Argumen pro-LGBT biasanya berdasar pada hak dan kesetaraan. Seorang manusia dewasa yang rasional punya hak untuk mencintai dan berpasangan dengan siapa pun. Syaratnya hanyalah adanya consentatau kebersediaan.
Kaum konservatif sering kali berargumen penyetaraan LGBT akan berujung pada diterimanya parafilia yang lain seperti pedofilia dan zoofilia. Argumen kebersediaan ini lah yang membedakan LGBT dengan parafilia yang lain. Anak kecil dan hewan tidak mampu memberikan consent,maka keduanya tidak dapat sah secara moral ataupun hukum. Tetapi apa yang menghalangi dua insan dewasa untuk memadu asmara sesama jenis?
Lalu, apa bedanya dengan poligami? Bukankah kedua isteri Ust. Arifin Ilham setuju untuk berpoligami? Bukankah dalam Syariat Islam paling fundamentalis sekali pun kebersediaan isteri tua maupun calon isteri muda merupakan syarat mutlak untuk sahnya nikah poligami? Lalu, mengapa Anda membully Ust. Arifin Ilham?
Seharusnya standar moral dan etik kita didasari pada sistem nilai yang kita anut. Jika kita memiliki sistem nilai yang kokoh, kontradiksi ini tidak akan terjadi. Seorang progresif tidak akan mencemooh percintaan berdasarkan consent.Seorang demokrat tidak akan mendukung eksekusi hukum tanpa pengadilan. Ormas yang keras anti-demokrasi (sistem thogut katanya) tidak seharusnya berlindung di balik dalil kebebasan demokratis.
Tetapi nyatanya standar ganda ini makin lazim terjadi di masyarakat. Baik koservatif maupun progresif sama bersalahnya. Pertanyaanya: mengapa?

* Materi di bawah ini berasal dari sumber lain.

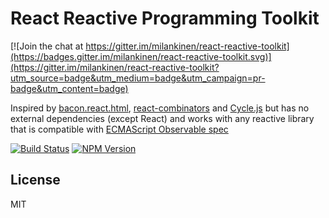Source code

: # React Reactive Programming Toolkit

[![Join the chat at https://gitter.im/milankinen/react-reactive-toolkit](https://badges.gitter.im/milankinen/react-reactive-toolkit.svg)](https://gitter.im/milankinen/react-reactive-toolkit?utm_source=badge&utm_medium=badge&utm_campaign=pr-badge&utm_content=badge)

Inspired by [bacon.react.html](https://github.com/polytypic/bacon.react.html),
[react-combinators](https://github.com/polytypic/bacon.react.html) and
[Cycle.js](http://cycle.js.org/) but has no external dependencies (except React) and works with
any reactive library that is compatible with 
[ECMAScript Observable spec](https://github.com/zenparsing/es-observable)

[![Build Status](https://img.shields.io/travis/milankinen/react-reactive-toolkit.svg?style=flat-square)](https://travis-ci.org/milankinen/react-reactive-toolkit)
[![NPM Version](https://img.shields.io/npm/v/react.reactive.svg?style=flat-square)](https://www.npmjs.com/package/react.reactive)

## License

MIT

Sejatinya orang-orang dengan standar ganda ini tidak memiliki sistem nilai yang kokoh. Mereka bukan sungguh-sungguh konservatif, progresif, atau fundamentalis. Sejatinya sistem nilai mereka hanya berdasarkan tribalisme.
Aku. Kami. Kamu. Mereka. Hanya itulah yang mereka tahu. Mereka mengidentifikasikan diri dalam suatu kelompok sosial-politik (tribe) lalu membela kelompok tersebut mati-matian. Tujuannya bukan membenarkan ideologi yang (katanya) dianut, tetapi membenarkan kelompok mereka sendiri dan menjelekkan kelompok lain. Tidak ada perdebatan ideologis yang mendasari, hanya ad hominem.
Tribalisme ini berbahaya. Dalam konteks bernegara praktik partisan tribalisme ini dapat merusak persatuan. Perdebatan yang didasari sistem nilai partisan tidak akan menemukan titik tengah. Saat kedua pihak didasari dogma 'saya benar, mereka salah', siapa yang akan mengalah? Siapa yang mau kompromi? Jika sudah begitu, buyarlah tenun kebangsaan ini.
Saya tidak ingin menggurui, saya pun masih muda dan banyak kekhilafan. Tetapi, mari kita terus menerus evaluasi sistem nilai kita. Saat emosi dan pikiran bereaksi terhadap suatu berita, tanya pada diri sendiri:
Mengapa saya setuju (atau tidak setuju)? Apa karena kebijakan itu tidak sesuai dengan prinsip hidup saya? Atau karena kebijakan itu datang dari golongan 'mereka'?